Although declining groundwater levels have made pumping water more energy-intensive in the agricultural sector, the report found that escalating urban water demands are taking a greater toll on the state’s electricity usage — with urban water roughly twice as energy-intensive as agricultural water.
As such, efforts to improve efficiency in urban water usage would have the biggest impact on California’s water-related greenhouse gas emissions, according to the authors. A failure to make such upgrades would lead to a 24 percent increase in urban water demand between 2015 and 2035, resulting in a 21 percent increase in annual water-related electricity use and a 25 percent increase in natural gas consumption, the study found.
“When we save water, we also save energy and reduce greenhouse gas emissions,” Julia Szinai, lead author of the report and a researcher at the Pacific Institute, said in a news release. “The importance of water conservation measures in meeting California’s climate targets should not be underestimated, especially as drought and water scarcity become more intense with climate change.”

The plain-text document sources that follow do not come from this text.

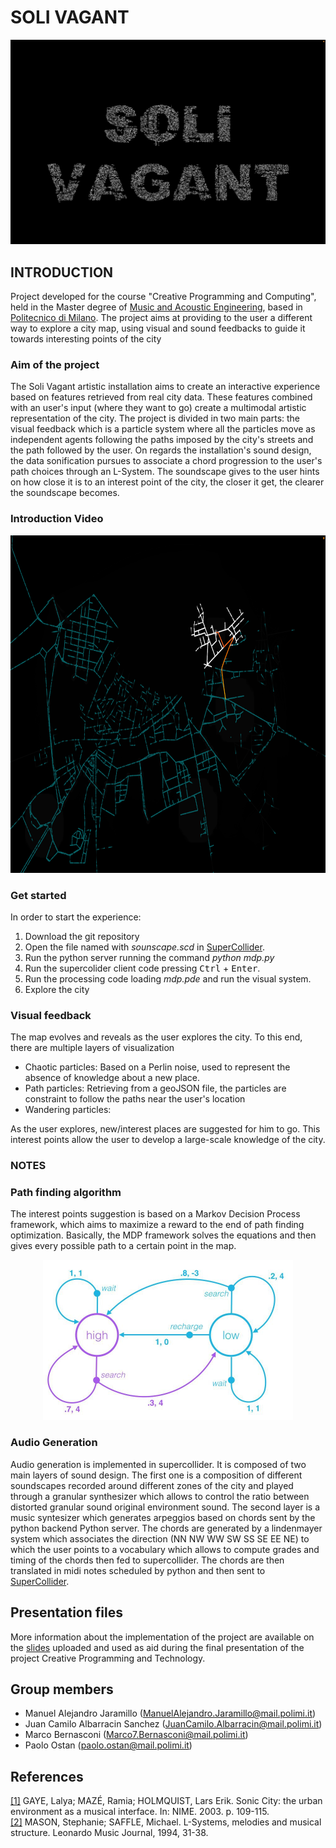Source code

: # **SOLI VAGANT**
<p align="center">
<img class= "center" src="./README%20Assets/Title.png" width="600">

## INTRODUCTION
Project developed for the course "Creative Programming and Computing", held in the Master degree of [Music and Acoustic Engineering](https://suono.polimi.it/), based in [Politecnico di Milano](https://www.polimi.it/). 
  The project aims at providing to the user a different way to explore a city map, using visual and sound feedbacks to guide it towards interesting points of the city

### Aim of the project
The Soli Vagant artistic installation aims to create an interactive experience based on features retrieved from real city data. These features combined with an user's input (where they want to go) create a multimodal artistic representation of the city. The project is divided in two main parts: the visual feedback which is a particle system where all the particles move as independent agents following the paths imposed by the city's streets and the path followed by the user. On regards the installation's sound design, the data sonification pursues to associate a chord progression to the user's path choices through an L-System. The soundscape gives to the user hints on how close it is to an interest point of the city, the closer it get, the clearer the soundscape becomes.

### Introduction Video

<a align="center" href="https://www.youtube.com/watch?v=l00bgAAChuc&feature=youtu.be" target="_blank">
 <img src="./ToSend/Assets/Schermata%202023-10-02%20alle%2010.06.00.png" alt="Watch the video" width="860" height="540" />
</a>


### Get started
In order to start the experience: 
1. Download the git repository
2. Open the file named with <em>sounscape.scd</em> in [SuperCollider](https://supercollider.github.io/).
3. Run the python server running the command  <em>python mdp.py</em>
4. Run the supercolider client code pressing <kbd>Ctrl</kbd> + <kbd>Enter</kbd>.
5. Run the processing code loading <em>mdp.pde</em> and run the visual system. 
6. Explore the city 




### Visual feedback
The map evolves and reveals as the user explores the city. To this end, there are multiple layers of visualization

- Chaotic particles: Based on a Perlin noise, used to represent the absence of knowledge about a new place.
- Path particles: Retrieving from a geoJSON file, the particles are constraint to follow the paths near the user's location
- Wandering particles: 

As the user explores, new/interest places are suggested for him to go. This interest points allow the user to develop a large-scale knowledge of the city.
### NOTES 

### Path finding algorithm
The interest points suggestion is based on a Markov Decision Process framework, which aims to maximize a reward to the end of path finding optimization.
Basically, the MDP framework solves the equations and then gives every possible path to a certain point in the map.

<p align="center">
<img class= "center" src="./README%20Assets/mdp.jpg" width="400">

### Audio Generation

Audio generation is implemented in supercollider.
It is composed of two main layers of sound design. 
The first one is a composition of different soundscapes recorded around different zones of the city and played through a granular synthesizer which allows to control the ratio between distorted granular sound original environment sound. 
The second layer is a music syntesizer which generates arpeggios based on chords sent by the python backend
 Python server. 
The chords are generated by a lindenmayer system which associates the direction (NN NW WW SW SS SE EE NE) to which the user points to a vocabulary which allows to compute grades and timing of the chords then fed to supercollider. 
The chords are then translated in midi notes scheduled by python and then sent to [SuperCollider](https://supercollider.github.io/).

## Presentation files
More information about the implementation of the project are available on the [slides](/CPAC%20Presentation.pdf) uploaded and used as aid during the final presentation of the project Creative Programming and Technology.

## Group members
- Manuel Alejandro Jaramillo  (ManuelAlejandro.Jaramillo@mail.polimi.it)
- Juan Camilo Albarracin Sanchez  (JuanCamilo.Albarracin@mail.polimi.it)
- Marco Bernasconi  (Marco7.Bernasconi@mail.polimi.it)
- Paolo Ostan (paolo.ostan@mail.polimi.it)


## References
[[1]](https://www.researchgate.net/profile/Lars-Holmquist/publication/237460324_The_Urban_Environment_as_a_Musical_Interface/links/552d262a0cf21acb09213a5f/The-Urban-Environment-as-a-Musical-Interface.pdf) GAYE, Lalya; MAZÉ, Ramia; HOLMQUIST, Lars Erik. Sonic City: the urban environment as a musical interface. In: NIME. 2003. p. 109-115.<br/>
[[2]](https://www.modularbrains.net/support/SteliosManousakis-Musical_L-systems.pdf) MASON, Stephanie; SAFFLE, Michael. L-Systems, melodies and musical structure. Leonardo Music Journal, 1994, 31-38.<br/>
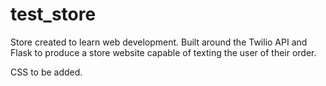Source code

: test_store
==========

Store created to learn web development.
Built around the Twilio API and Flask to produce a store website capable of texting the user of their order.

CSS to be added.
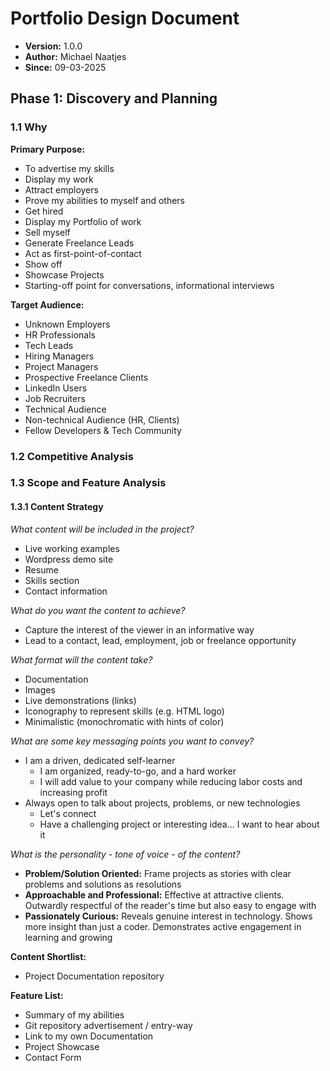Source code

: # Portfolio Design Document

- **Version:** 1.0.0
- **Author:** Michael Naatjes
- **Since:** 09-03-2025

## Phase 1: Discovery and Planning

### 1.1 Why

**Primary Purpose:** 
- To advertise my skills
- Display my work
- Attract employers
- Prove my abilities to myself and others
- Get hired
- Display my Portfolio of work
- Sell myself
- Generate Freelance Leads
- Act as first-point-of-contact
- Show off
- Showcase Projects
- Starting-off point for conversations, informational interviews


**Target Audience:**
- Unknown Employers
- HR Professionals
- Tech Leads
- Hiring Managers
- Project Managers
- Prospective Freelance Clients
- LinkedIn Users
- Job Recruiters
- Technical Audience
- Non-technical Audience (HR, Clients)
- Fellow Developers & Tech Community

### 1.2 Competitive Analysis

### 1.3 Scope and Feature Analysis

#### 1.3.1 Content Strategy

*What content will be included in the project?*

- Live working examples
- Wordpress demo site
- Resume
- Skills section
- Contact information

*What do you want the content to achieve?*

- Capture the interest of the viewer in an informative way
- Lead to a contact, lead, employment, job or freelance opportunity

*What format will the content take?*

- Documentation
- Images
- Live demonstrations (links)
- Iconography to represent skills (e.g. HTML logo)
- Minimalistic (monochromatic with hints of color)

*What are some key messaging points you want to convey?*

- I am a driven, dedicated self-learner
	- I am organized, ready-to-go, and a hard worker
	- I will add value to your company while reducing labor costs and increasing profit
- Always open to talk about projects, problems, or new technologies
	- Let's connect
	- Have a challenging project or interesting idea... I want to hear about it

*What is the personality - tone of voice - of the content?*

- **Problem/Solution Oriented:** Frame projects as stories with clear problems and solutions as resolutions
- **Approachable and Professional:** Effective at attractive clients. Outwardly respectful of the reader's time but also easy to engage with
- **Passionately Curious:** Reveals genuine interest in technology. Shows more insight than just a coder. Demonstrates active engagement in learning and growing

**Content Shortlist:**
- Project Documentation repository


**Feature List:**
- Summary of my abilities
- Git repository advertisement / entry-way
- Link to my own Documentation
- Project Showcase
- Contact Form
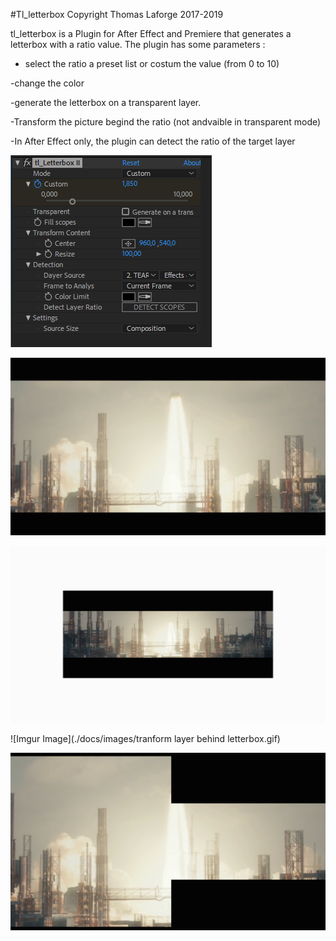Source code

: #Tl_letterbox Copyright Thomas Laforge 2017-2019


tl_letterbox is a Plugin for After Effect and Premiere that generates a letterbox with a ratio value. 
The plugin has some parameters :
- select the ratio a preset list or costum the value (from 0 to 10)


-change the color

-generate the letterbox on a transparent layer.

-Transform the picture begind the ratio (not andvaible in transparent mode)

-In After Effect only, the plugin can detect the ratio of the target layer


![Alt text](./docs/images/interface.png)

![Imgur Image](./docs/images/choose_size_of_the_letterbox.gif)

![Imgur Image](./docs/images/comp_or_layer.gif)

![Imgur Image](./docs/images/tranform layer behind letterbox.gif)

![Imgur Image](./docs/images/detect_boxsize_from_other_layer.gif)
 
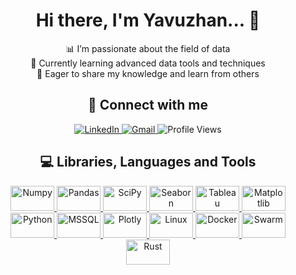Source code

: <h1 align="center">Hi there, I'm Yavuzhan... 👋</h1>

<p align="center">
  📊 I’m passionate about the field of data<br>
  🌱 Currently learning advanced data tools and techniques<br>
  💬 Eager to share my knowledge and learn from others
</p>

<h2 align="center">👥 Connect with me</h2>
<p align="center">
  <a href="https://www.linkedin.com/in/hymekeci/">
    <img src="https://img.shields.io/badge/-LinkedIn-%230077B5?style=for-the-badge&logo=linkedin&logoColor=white" alt="LinkedIn">
  </a>
  <a href="mailto:h.y.mekeci@gmail.com">
    <img src="https://img.shields.io/badge/-Gmail-f1f2f6?style=for-the-badge&logo=gmail&logoColor=red" alt="Gmail">
  </a>
  <img src="https://komarev.com/ghpvc/?username=halilhan" alt="Profile Views">
</p>

<h2 align="center">💻 Libraries, Languages and Tools</h2>
<p align="center">
  <a href="https://numpy.org/" target="_blank"> <img src="https://numpy.org/doc/stable/_static/numpylogo.svg" alt="Numpy" width="70" height="40"/> </a>
  <a href="https://pandas.pydata.org/" target="_blank"> <img src="https://upload.wikimedia.org/wikipedia/commons/e/ed/Pandas_logo.svg" alt="Pandas" width="70" height="40"/> </a>
  <a href="https://www.scipy.org/" target="_blank"> <img src="https://upload.wikimedia.org/wikipedia/commons/b/b2/SCIPY_2.png" alt="SciPy" width="70" height="40"/> </a>
  <a href="https://seaborn.pydata.org/" target="_blank"> <img src="https://seaborn.pydata.org/_static/logo-wide-lightbg.svg" alt="Seaborn" width="70" height="40"/> </a>
  <a href="https://www.tableau.com/" target="_blank"> <img src="https://www.tableau.com/sites/default/files/pages/tableaulogo_highres.png" alt="Tableau" width="70" height="40"/> </a>
  <a href="https://matplotlib.org/" target="_blank"> <img src="https://matplotlib.org/stable/_static/logo2_compressed.svg" alt="Matplotlib" width="70" height="40"/> </a>
  <a href="https://www.python.org/" target="_blank"> <img src="https://www.python.org/static/community_logos/python-logo.png" alt="Python" width="70" height="40"/> </a>
  <a href="https://www.microsoft.com/en-us/sql-server" target="_blank"> <img src="https://www.svgrepo.com/show/303229/microsoft-sql-server-logo.svg" alt="MSSQL"  width="70" height="40"/> </a>
  <a href="https://plotly.com/" target="_blank"> <img src="https://www.vectorlogo.zone/logos/plot_ly/plot_ly-official.svg" alt="Plotly" width="70" height="40"/> </a>
  <a href="https://www.linux.org/" target="_blank"> <img src="https://upload.wikimedia.org/wikipedia/commons/a/af/Tux.png" alt="Linux" width="70" height="40"/> </a>
  <a href="https://www.docker.com/" target="_blank"> <img src="https://www.docker.com/sites/default/files/d8/2019-07/Moby-logo.png" alt="Docker" width="70" height="40"/> </a>
  <a href="https://docs.docker.com/engine/swarm/" target="_blank"> <img src="https://www.vectorlogo.zone/logos/docker/docker-ar21.svg" alt="Swarm" width="70" height="40"/> </a>
  <a href="https://www.rust-lang.org/" target="_blank"> <img src="https://www.rust-lang.org/static/images/rust-logo-blk.svg" alt="Rust" width="70" height="40"/> </a>
</p>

So critical are these measures, according to the authors, that the implementation of comprehensive water conservation and efficiency strategies could facilitate a 19 percent reduction in water-related electricity usage between 2015 and 2035, a 16 percent reduction in natural gas usage and a 41 percent drop in greenhouse gas emissions.
“The good news here is the solutions that provide the best climate outcomes are almost always economically and environmentally the best solutions as well,” Gleick told The Hill.
Some such solutions that the authors recommended include water heater electrification, which is the most energy-intensive end-use of water and still largely occurs through natural gas heaters today.
They also advised installing higher efficiency groundwater pumps and providing financial incentives for water suppliers to invest in less energy-intensive systems. In addition, they suggested standardizing water data reporting and tracking related energy use, as well as formalizing the coordination between water and energy agencies.
Another energy-intensive end use, wastewater treatment — which uses nearly 1 percent of the entire country’s electricity — could become cleaner by capturing gas from the decomposition of waste and using it to power the facility, the authors added. The East Bay Municipal Utility District’s treatment plant, for example, generates more renewable energy than is needed onsite, and therefore sells the surplus back to the grid.
If energy-intensive technologies like water recycling or desalination are to remain part of a region’s water supply landscape, officials must work on decarbonizing the grid — with the ultimate goal of “changing the energy system itself” alongside strong conservation policies, according to Gleick.
“Almost everywhere around the country smarter conservation and efficiency is by far the best option to pursue,” he said. “Every gallon of hot water you don’t have to use because your washing machine or dishwasher is more efficient is a gallon of water you don’t have to provide and energy you don’t have to provide.”